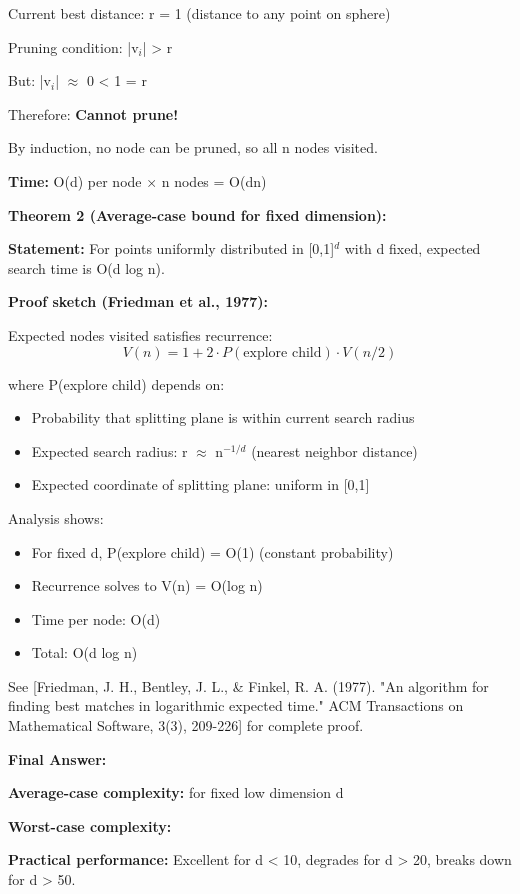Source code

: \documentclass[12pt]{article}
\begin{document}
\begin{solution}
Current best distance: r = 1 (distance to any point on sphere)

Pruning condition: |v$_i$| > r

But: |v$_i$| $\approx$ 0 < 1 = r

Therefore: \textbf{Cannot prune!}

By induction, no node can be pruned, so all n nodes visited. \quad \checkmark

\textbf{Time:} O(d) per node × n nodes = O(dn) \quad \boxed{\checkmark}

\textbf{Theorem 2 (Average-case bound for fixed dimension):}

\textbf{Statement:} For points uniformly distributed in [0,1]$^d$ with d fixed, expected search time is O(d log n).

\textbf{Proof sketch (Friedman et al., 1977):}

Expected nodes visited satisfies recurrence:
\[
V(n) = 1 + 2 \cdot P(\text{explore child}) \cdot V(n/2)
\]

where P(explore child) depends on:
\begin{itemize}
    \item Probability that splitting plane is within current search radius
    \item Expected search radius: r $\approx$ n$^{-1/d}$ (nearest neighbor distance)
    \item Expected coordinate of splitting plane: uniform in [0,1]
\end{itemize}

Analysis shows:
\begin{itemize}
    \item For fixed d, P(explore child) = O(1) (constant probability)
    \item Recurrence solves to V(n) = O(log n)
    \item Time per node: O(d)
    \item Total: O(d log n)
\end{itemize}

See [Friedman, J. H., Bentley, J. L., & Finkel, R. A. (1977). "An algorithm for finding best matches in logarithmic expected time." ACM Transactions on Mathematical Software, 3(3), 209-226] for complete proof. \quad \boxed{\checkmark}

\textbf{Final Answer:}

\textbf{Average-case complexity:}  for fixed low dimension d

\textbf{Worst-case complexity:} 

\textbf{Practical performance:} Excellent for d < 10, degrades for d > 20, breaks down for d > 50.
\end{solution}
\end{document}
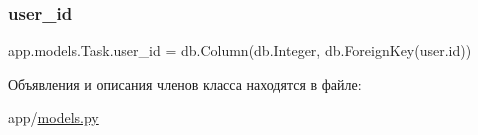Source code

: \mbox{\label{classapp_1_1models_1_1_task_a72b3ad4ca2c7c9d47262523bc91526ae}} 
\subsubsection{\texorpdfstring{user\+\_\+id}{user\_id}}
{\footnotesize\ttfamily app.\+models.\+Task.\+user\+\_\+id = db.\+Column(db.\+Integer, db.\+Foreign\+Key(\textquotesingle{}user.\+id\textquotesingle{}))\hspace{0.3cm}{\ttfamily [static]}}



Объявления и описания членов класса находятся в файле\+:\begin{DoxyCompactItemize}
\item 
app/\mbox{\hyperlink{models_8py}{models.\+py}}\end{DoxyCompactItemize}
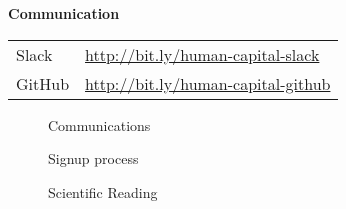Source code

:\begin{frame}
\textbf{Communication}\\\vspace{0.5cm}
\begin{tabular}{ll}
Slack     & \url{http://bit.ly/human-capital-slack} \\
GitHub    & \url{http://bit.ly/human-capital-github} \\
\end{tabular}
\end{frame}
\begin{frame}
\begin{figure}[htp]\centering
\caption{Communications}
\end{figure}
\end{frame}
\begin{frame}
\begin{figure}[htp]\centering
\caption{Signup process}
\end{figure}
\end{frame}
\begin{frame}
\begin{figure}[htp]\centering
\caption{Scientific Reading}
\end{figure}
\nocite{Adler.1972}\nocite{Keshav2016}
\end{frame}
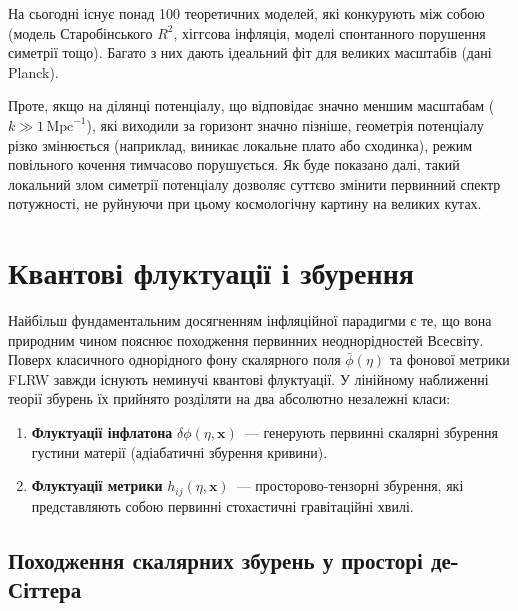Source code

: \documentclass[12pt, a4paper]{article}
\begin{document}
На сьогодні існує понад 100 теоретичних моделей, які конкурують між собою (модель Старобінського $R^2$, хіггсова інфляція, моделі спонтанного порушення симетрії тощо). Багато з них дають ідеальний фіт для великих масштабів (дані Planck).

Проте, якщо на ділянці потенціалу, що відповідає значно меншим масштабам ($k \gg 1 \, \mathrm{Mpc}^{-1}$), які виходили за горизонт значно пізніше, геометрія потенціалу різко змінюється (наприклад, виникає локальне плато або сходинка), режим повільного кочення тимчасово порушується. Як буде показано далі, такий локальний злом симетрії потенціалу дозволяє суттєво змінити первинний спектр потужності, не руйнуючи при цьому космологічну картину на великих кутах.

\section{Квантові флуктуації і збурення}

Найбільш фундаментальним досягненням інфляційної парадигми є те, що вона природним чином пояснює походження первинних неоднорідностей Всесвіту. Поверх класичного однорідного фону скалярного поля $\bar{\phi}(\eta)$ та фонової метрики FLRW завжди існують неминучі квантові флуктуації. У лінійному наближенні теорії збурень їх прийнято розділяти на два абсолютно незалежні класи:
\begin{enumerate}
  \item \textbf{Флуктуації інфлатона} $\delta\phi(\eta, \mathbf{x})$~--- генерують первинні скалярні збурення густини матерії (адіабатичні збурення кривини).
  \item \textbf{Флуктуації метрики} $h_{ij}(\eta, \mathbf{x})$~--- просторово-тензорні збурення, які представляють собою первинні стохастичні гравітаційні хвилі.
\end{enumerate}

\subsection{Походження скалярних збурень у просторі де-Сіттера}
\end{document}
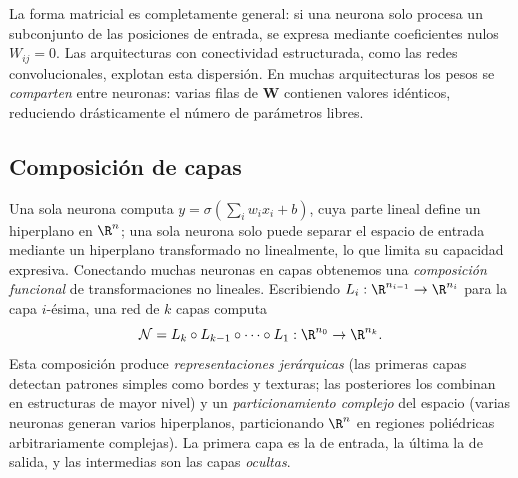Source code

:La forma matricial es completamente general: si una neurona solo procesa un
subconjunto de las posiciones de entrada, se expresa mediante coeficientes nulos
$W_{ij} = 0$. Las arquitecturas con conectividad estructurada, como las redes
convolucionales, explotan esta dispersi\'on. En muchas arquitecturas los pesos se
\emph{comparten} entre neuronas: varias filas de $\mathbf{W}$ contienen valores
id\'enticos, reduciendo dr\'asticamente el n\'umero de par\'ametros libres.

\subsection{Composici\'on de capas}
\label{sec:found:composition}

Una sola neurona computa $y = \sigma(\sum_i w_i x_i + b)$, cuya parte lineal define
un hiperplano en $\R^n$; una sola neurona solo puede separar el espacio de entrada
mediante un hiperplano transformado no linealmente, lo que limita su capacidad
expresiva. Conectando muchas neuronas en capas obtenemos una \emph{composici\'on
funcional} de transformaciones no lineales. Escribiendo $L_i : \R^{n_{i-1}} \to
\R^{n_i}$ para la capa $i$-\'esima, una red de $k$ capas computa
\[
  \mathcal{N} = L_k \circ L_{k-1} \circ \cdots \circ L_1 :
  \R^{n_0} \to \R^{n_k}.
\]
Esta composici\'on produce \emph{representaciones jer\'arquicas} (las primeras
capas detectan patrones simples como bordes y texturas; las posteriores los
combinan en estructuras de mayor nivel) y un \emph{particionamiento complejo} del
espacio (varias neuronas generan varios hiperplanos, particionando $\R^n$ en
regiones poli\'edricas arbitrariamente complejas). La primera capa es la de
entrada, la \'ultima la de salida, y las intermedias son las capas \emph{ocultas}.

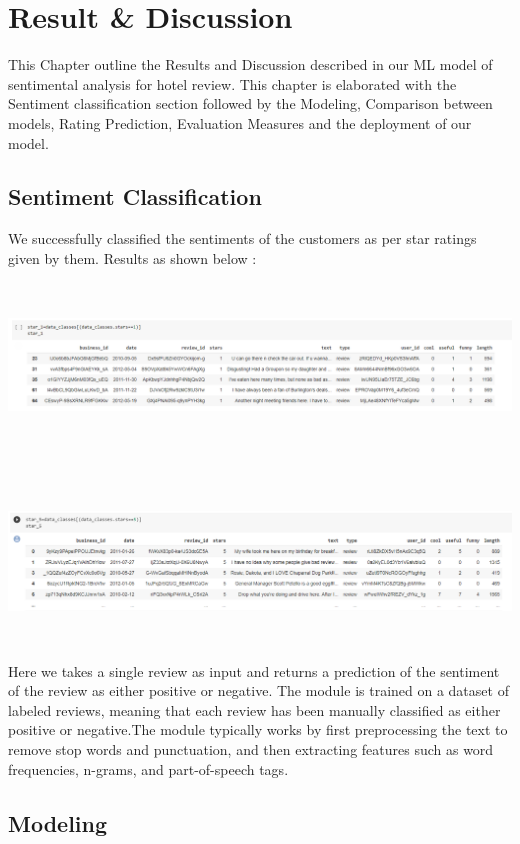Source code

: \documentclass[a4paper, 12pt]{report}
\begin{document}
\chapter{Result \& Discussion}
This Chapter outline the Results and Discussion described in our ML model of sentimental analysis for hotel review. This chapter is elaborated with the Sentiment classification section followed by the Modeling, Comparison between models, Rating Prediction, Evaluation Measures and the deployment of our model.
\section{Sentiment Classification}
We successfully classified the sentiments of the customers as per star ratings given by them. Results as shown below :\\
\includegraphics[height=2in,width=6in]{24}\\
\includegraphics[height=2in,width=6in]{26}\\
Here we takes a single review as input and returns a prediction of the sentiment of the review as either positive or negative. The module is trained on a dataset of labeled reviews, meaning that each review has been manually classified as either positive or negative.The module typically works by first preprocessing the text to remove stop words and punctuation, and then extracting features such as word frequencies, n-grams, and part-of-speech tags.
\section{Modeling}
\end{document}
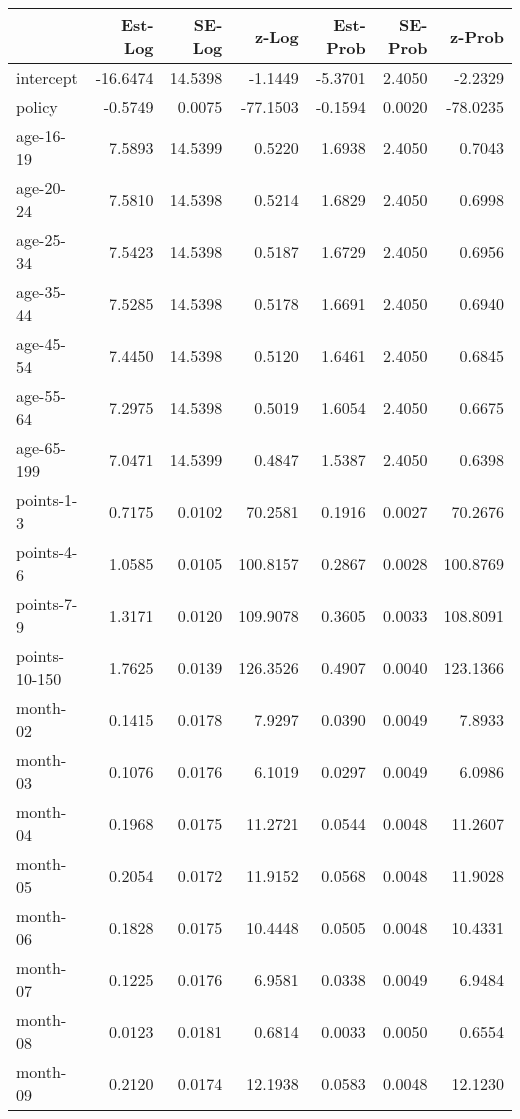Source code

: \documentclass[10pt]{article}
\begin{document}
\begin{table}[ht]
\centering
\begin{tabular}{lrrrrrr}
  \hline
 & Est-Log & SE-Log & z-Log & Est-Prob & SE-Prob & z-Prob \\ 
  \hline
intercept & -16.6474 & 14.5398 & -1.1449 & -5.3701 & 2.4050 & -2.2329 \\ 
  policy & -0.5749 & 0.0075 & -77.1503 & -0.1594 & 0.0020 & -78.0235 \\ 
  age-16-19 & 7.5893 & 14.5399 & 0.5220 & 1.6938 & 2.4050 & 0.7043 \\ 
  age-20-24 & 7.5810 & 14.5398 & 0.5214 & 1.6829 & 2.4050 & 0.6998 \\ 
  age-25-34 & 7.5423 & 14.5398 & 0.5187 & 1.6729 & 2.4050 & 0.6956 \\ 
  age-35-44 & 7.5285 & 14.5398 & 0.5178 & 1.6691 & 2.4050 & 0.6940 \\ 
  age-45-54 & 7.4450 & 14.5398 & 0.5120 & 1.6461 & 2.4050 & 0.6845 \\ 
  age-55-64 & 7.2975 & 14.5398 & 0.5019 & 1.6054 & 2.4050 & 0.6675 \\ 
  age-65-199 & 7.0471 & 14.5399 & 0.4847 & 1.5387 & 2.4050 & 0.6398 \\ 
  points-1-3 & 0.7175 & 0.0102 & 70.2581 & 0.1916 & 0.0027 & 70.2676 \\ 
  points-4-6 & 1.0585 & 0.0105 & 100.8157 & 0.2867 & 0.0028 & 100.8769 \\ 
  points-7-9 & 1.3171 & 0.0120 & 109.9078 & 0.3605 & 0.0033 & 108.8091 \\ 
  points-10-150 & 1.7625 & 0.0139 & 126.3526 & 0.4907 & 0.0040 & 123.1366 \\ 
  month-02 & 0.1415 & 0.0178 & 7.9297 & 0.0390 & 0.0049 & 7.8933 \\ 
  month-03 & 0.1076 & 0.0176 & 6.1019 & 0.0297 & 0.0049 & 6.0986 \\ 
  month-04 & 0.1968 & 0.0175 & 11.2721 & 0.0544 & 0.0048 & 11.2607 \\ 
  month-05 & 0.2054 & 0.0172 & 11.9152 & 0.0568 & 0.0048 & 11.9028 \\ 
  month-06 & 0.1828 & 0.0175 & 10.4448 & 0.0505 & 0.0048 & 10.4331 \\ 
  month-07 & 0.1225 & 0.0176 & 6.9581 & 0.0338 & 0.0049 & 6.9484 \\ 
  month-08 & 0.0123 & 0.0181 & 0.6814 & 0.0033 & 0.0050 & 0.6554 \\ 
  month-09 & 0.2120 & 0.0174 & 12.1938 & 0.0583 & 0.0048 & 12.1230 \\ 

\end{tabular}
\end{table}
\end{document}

Exercise requirements:
The lines to output run from the one containing "intercept & -16.6474" to the last line of the entries; give them back exactly.

Task solution:
intercept & -16.6474 & 14.5398 & -1.1449 & -5.3701 & 2.4050 & -2.2329 \\ 
  policy & -0.5749 & 0.0075 & -77.1503 & -0.1594 & 0.0020 & -78.0235 \\ 
  age-16-19 & 7.5893 & 14.5399 & 0.5220 & 1.6938 & 2.4050 & 0.7043 \\ 
  age-20-24 & 7.5810 & 14.5398 & 0.5214 & 1.6829 & 2.4050 & 0.6998 \\ 
  age-25-34 & 7.5423 & 14.5398 & 0.5187 & 1.6729 & 2.4050 & 0.6956 \\ 
  age-35-44 & 7.5285 & 14.5398 & 0.5178 & 1.6691 & 2.4050 & 0.6940 \\ 
  age-45-54 & 7.4450 & 14.5398 & 0.5120 & 1.6461 & 2.4050 & 0.6845 \\ 
  age-55-64 & 7.2975 & 14.5398 & 0.5019 & 1.6054 & 2.4050 & 0.6675 \\ 
  age-65-199 & 7.0471 & 14.5399 & 0.4847 & 1.5387 & 2.4050 & 0.6398 \\ 
  points-1-3 & 0.7175 & 0.0102 & 70.2581 & 0.1916 & 0.0027 & 70.2676 \\ 
  points-4-6 & 1.0585 & 0.0105 & 100.8157 & 0.2867 & 0.0028 & 100.8769 \\ 
  points-7-9 & 1.3171 & 0.0120 & 109.9078 & 0.3605 & 0.0033 & 108.8091 \\ 
  points-10-150 & 1.7625 & 0.0139 & 126.3526 & 0.4907 & 0.0040 & 123.1366 \\ 
  month-02 & 0.1415 & 0.0178 & 7.9297 & 0.0390 & 0.0049 & 7.8933 \\ 
  month-03 & 0.1076 & 0.0176 & 6.1019 & 0.0297 & 0.0049 & 6.0986 \\ 
  month-04 & 0.1968 & 0.0175 & 11.2721 & 0.0544 & 0.0048 & 11.2607 \\ 
  month-05 & 0.2054 & 0.0172 & 11.9152 & 0.0568 & 0.0048 & 11.9028 \\ 
  month-06 & 0.1828 & 0.0175 & 10.4448 & 0.0505 & 0.0048 & 10.4331 \\ 
  month-07 & 0.1225 & 0.0176 & 6.9581 & 0.0338 & 0.0049 & 6.9484 \\ 
  month-08 & 0.0123 & 0.0181 & 0.6814 & 0.0033 & 0.0050 & 0.6554 \\ 
  month-09 & 0.2120 & 0.0174 & 12.1938 & 0.0583 & 0.0048 & 12.1230 \\ 

\end{tabular}
\end{table}
\end{document}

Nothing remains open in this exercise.